-- TASK DESCRIPTION --
What you return should match the data below exactly, line for line.

—————

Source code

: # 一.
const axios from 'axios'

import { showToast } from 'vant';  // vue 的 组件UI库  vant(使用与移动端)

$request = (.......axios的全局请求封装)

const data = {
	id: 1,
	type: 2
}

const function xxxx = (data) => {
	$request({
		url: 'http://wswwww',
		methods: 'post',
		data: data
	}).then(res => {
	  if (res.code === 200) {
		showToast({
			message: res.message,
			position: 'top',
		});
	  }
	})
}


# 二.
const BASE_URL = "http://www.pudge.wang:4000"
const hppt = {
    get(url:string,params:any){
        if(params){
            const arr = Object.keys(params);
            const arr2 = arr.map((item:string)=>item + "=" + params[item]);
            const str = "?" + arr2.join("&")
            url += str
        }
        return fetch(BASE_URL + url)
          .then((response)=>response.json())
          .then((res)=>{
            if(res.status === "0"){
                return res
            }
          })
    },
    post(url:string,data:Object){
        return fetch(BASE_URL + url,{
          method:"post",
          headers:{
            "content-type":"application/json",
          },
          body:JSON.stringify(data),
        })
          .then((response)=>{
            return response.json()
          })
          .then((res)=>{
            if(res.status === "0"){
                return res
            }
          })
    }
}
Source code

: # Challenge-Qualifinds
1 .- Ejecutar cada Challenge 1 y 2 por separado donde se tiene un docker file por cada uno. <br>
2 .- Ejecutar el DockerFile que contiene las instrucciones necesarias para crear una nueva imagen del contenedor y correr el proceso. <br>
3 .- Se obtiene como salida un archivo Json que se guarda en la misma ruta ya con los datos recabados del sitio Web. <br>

—————

-- SOLUTION FOR THIS EXERCISE --
Source code

: # 一.
const axios from 'axios'

import { showToast } from 'vant';  // vue 的 组件UI库  vant(使用与移动端)

$request = (.......axios的全局请求封装)

const data = {
	id: 1,
	type: 2
}

const function xxxx = (data) => {
	$request({
		url: 'http://wswwww',
		methods: 'post',
		data: data
	}).then(res => {
	  if (res.code === 200) {
		showToast({
			message: res.message,
			position: 'top',
		});
	  }
	})
}


# 二.
const BASE_URL = "http://www.pudge.wang:4000"
const hppt = {
    get(url:string,params:any){
        if(params){
            const arr = Object.keys(params);
            const arr2 = arr.map((item:string)=>item + "=" + params[item]);
            const str = "?" + arr2.join("&")
            url += str
        }
        return fetch(BASE_URL + url)
          .then((response)=>response.json())
          .then((res)=>{
            if(res.status === "0"){
                return res
            }
          })
    },
    post(url:string,data:Object){
        return fetch(BASE_URL + url,{
          method:"post",
          headers:{
            "content-type":"application/json",
          },
          body:JSON.stringify(data),
        })
          .then((response)=>{
            return response.json()
          })
          .then((res)=>{
            if(res.status === "0"){
                return res
            }
          })
    }
}
Source code

: # Challenge-Qualifinds
1 .- Ejecutar cada Challenge 1 y 2 por separado donde se tiene un docker file por cada uno. <br>
2 .- Ejecutar el DockerFile que contiene las instrucciones necesarias para crear una nueva imagen del contenedor y correr el proceso. <br>
3 .- Se obtiene como salida un archivo Json que se guarda en la misma ruta ya con los datos recabados del sitio Web. <br>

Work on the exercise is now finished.